#### [About this task]
Restate, word for word, the lines from the opening line of the data through the line containing "periodic path probe-35-1", both included, and nothing else.

══════════════════════════════

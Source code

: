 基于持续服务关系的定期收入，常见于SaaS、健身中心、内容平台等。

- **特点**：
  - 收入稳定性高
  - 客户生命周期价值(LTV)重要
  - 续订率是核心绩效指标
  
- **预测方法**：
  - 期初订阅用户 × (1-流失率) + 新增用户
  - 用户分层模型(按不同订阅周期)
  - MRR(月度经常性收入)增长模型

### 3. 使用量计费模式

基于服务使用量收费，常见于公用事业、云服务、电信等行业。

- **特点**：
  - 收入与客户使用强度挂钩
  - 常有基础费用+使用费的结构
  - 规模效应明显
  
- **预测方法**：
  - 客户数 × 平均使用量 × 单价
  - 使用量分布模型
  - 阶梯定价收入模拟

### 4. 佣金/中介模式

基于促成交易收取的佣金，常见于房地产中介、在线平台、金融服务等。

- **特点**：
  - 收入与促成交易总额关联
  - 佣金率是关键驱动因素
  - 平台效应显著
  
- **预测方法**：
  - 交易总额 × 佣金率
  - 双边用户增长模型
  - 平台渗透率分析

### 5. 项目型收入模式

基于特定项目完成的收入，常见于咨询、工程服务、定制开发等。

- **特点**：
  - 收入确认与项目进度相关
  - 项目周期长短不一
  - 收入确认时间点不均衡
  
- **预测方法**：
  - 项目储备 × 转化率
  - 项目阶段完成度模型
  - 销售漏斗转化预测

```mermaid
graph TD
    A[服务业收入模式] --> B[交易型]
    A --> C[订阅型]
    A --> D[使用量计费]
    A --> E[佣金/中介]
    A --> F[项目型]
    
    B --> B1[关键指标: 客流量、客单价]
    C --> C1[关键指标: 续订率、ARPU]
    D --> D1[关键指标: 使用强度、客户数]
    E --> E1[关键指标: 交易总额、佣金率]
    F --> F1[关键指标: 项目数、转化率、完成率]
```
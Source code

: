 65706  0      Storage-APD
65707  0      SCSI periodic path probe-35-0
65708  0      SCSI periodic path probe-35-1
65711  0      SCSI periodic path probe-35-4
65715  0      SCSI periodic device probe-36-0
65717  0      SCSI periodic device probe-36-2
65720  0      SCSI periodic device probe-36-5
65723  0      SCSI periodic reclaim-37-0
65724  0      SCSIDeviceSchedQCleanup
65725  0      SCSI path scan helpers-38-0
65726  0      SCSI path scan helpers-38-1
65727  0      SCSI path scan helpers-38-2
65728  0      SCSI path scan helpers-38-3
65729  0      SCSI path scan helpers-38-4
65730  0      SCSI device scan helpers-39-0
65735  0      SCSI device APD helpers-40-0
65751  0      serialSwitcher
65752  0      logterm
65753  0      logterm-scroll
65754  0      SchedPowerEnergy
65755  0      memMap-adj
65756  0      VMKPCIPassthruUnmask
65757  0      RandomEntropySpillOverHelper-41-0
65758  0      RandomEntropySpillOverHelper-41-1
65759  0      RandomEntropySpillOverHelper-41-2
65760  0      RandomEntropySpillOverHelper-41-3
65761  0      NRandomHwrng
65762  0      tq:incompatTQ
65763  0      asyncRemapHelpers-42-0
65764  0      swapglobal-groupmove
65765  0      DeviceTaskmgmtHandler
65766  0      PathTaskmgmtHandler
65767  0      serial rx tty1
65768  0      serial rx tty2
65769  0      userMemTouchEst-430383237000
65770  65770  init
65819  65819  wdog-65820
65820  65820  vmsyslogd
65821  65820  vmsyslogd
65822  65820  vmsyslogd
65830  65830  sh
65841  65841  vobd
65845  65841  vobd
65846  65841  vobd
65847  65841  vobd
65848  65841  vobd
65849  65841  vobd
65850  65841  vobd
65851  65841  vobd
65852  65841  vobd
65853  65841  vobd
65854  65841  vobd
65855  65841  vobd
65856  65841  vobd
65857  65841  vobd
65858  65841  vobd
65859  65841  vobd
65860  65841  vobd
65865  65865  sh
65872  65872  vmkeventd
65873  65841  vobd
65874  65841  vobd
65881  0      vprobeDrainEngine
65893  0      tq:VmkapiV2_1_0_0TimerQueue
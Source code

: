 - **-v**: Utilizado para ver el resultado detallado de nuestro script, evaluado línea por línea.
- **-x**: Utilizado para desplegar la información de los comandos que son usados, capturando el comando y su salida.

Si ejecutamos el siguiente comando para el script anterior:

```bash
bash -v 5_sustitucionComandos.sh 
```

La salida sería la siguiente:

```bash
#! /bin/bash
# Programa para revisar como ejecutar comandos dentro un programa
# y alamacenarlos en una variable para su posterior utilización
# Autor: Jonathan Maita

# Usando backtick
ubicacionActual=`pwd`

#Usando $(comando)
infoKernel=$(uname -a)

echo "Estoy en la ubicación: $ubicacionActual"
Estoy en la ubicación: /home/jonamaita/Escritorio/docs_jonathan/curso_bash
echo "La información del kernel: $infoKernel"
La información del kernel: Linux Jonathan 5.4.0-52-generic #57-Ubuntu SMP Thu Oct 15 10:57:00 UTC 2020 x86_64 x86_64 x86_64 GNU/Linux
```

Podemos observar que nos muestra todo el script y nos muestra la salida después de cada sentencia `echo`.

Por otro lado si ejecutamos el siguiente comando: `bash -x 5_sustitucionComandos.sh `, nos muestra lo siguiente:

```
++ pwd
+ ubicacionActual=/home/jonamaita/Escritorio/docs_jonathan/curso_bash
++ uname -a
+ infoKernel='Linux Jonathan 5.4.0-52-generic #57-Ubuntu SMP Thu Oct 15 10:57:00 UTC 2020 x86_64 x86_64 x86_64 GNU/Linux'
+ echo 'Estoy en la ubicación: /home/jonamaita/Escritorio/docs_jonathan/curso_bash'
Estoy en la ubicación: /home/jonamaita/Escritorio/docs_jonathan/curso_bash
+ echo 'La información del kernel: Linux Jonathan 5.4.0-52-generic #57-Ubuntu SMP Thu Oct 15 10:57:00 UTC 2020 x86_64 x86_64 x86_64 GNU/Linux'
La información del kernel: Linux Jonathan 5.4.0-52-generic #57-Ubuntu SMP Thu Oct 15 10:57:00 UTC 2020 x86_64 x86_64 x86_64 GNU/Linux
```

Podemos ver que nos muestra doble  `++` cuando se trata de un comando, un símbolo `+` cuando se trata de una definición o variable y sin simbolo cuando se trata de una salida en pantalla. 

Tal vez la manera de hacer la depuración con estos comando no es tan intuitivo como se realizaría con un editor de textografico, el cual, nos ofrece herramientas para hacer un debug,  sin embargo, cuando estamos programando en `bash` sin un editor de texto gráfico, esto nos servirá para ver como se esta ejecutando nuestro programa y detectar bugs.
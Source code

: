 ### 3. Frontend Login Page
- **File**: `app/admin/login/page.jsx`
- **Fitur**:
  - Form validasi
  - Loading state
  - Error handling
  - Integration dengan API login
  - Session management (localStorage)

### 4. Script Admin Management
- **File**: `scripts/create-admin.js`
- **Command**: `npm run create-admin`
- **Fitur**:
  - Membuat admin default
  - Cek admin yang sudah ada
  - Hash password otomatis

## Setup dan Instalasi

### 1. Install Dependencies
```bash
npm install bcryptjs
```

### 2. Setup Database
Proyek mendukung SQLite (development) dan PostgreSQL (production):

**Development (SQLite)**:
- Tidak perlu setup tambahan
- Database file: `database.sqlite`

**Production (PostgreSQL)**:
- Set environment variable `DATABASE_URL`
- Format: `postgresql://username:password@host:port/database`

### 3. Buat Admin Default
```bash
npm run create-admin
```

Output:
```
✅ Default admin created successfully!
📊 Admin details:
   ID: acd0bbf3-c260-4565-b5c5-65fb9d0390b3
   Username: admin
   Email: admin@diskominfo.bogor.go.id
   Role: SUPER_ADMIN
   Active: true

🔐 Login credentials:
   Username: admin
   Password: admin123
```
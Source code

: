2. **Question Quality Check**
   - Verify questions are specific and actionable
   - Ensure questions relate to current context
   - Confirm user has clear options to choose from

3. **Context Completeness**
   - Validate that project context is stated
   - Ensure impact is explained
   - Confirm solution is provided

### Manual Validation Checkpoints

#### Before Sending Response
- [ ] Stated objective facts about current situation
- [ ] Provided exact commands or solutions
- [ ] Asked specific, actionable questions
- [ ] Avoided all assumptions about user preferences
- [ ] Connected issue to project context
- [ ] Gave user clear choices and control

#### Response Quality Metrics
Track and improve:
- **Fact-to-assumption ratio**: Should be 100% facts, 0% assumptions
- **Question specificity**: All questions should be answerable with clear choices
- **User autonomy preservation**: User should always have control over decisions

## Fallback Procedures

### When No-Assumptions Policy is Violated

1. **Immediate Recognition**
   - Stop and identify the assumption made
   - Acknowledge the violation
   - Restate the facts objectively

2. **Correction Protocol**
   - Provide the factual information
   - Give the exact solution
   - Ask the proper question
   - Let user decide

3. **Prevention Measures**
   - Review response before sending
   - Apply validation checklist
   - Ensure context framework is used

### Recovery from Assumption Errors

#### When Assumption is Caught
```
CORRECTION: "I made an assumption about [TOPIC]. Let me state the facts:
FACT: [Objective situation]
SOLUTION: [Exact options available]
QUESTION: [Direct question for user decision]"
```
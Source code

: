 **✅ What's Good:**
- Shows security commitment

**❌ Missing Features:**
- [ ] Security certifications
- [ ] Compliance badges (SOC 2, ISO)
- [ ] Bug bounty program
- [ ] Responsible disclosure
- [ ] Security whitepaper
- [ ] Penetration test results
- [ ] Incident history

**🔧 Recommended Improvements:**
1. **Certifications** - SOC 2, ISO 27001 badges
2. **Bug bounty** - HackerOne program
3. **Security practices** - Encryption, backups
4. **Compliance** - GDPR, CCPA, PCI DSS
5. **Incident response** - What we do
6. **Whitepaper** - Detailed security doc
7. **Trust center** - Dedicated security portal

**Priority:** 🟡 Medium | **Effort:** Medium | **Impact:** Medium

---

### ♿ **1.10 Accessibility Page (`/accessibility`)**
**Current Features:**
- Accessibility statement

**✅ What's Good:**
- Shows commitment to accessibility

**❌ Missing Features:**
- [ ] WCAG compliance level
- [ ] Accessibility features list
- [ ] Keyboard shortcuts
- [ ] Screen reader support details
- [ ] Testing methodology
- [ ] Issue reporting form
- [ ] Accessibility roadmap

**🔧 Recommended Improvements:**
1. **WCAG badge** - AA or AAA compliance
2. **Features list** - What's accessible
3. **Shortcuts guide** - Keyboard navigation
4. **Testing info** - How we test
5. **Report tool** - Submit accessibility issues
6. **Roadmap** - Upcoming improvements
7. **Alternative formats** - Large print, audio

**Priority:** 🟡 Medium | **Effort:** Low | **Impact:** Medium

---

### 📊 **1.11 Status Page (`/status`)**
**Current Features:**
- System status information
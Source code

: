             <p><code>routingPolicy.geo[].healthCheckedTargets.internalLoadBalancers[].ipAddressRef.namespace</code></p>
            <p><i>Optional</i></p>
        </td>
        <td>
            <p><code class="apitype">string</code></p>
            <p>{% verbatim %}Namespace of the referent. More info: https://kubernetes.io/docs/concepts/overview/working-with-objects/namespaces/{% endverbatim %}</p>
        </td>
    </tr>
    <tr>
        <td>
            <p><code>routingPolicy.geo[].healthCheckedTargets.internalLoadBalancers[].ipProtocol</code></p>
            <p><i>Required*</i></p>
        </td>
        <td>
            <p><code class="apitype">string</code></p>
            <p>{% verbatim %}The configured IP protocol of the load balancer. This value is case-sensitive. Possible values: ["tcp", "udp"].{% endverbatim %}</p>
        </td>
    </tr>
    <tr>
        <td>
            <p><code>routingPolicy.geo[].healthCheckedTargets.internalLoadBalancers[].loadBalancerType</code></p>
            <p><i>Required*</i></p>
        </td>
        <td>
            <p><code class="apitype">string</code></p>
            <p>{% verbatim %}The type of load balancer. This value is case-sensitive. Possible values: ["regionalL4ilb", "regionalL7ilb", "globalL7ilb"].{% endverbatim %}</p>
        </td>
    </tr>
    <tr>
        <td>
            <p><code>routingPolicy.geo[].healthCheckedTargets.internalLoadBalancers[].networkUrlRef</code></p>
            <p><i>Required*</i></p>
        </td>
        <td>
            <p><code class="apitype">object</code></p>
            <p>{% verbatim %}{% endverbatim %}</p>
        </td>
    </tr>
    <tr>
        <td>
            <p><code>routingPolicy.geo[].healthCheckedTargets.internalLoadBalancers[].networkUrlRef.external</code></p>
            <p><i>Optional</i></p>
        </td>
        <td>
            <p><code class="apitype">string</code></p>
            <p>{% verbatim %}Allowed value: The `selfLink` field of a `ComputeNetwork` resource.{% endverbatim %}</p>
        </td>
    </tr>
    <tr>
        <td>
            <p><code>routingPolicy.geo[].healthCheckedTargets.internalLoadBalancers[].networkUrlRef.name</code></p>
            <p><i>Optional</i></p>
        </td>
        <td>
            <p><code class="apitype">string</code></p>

══════════════════════════════

#### [Solution to this exercise]
Source code

: 基于持续服务关系的定期收入，常见于SaaS、健身中心、内容平台等。

- **特点**：
  - 收入稳定性高
  - 客户生命周期价值(LTV)重要
  - 续订率是核心绩效指标
  
- **预测方法**：
  - 期初订阅用户 × (1-流失率) + 新增用户
  - 用户分层模型(按不同订阅周期)
  - MRR(月度经常性收入)增长模型

### 3. 使用量计费模式

基于服务使用量收费，常见于公用事业、云服务、电信等行业。

- **特点**：
  - 收入与客户使用强度挂钩
  - 常有基础费用+使用费的结构
  - 规模效应明显
  
- **预测方法**：
  - 客户数 × 平均使用量 × 单价
  - 使用量分布模型
  - 阶梯定价收入模拟

### 4. 佣金/中介模式

基于促成交易收取的佣金，常见于房地产中介、在线平台、金融服务等。

- **特点**：
  - 收入与促成交易总额关联
  - 佣金率是关键驱动因素
  - 平台效应显著
  
- **预测方法**：
  - 交易总额 × 佣金率
  - 双边用户增长模型
  - 平台渗透率分析

### 5. 项目型收入模式

基于特定项目完成的收入，常见于咨询、工程服务、定制开发等。

- **特点**：
  - 收入确认与项目进度相关
  - 项目周期长短不一
  - 收入确认时间点不均衡
  
- **预测方法**：
  - 项目储备 × 转化率
  - 项目阶段完成度模型
  - 销售漏斗转化预测

```mermaid
graph TD
    A[服务业收入模式] --> B[交易型]
    A --> C[订阅型]
    A --> D[使用量计费]
    A --> E[佣金/中介]
    A --> F[项目型]
    
    B --> B1[关键指标: 客流量、客单价]
    C --> C1[关键指标: 续订率、ARPU]
    D --> D1[关键指标: 使用强度、客户数]
    E --> E1[关键指标: 交易总额、佣金率]
    F --> F1[关键指标: 项目数、转化率、完成率]
```
Source code

: 65706  0      Storage-APD
65707  0      SCSI periodic path probe-35-0
65708  0      SCSI periodic path probe-35-1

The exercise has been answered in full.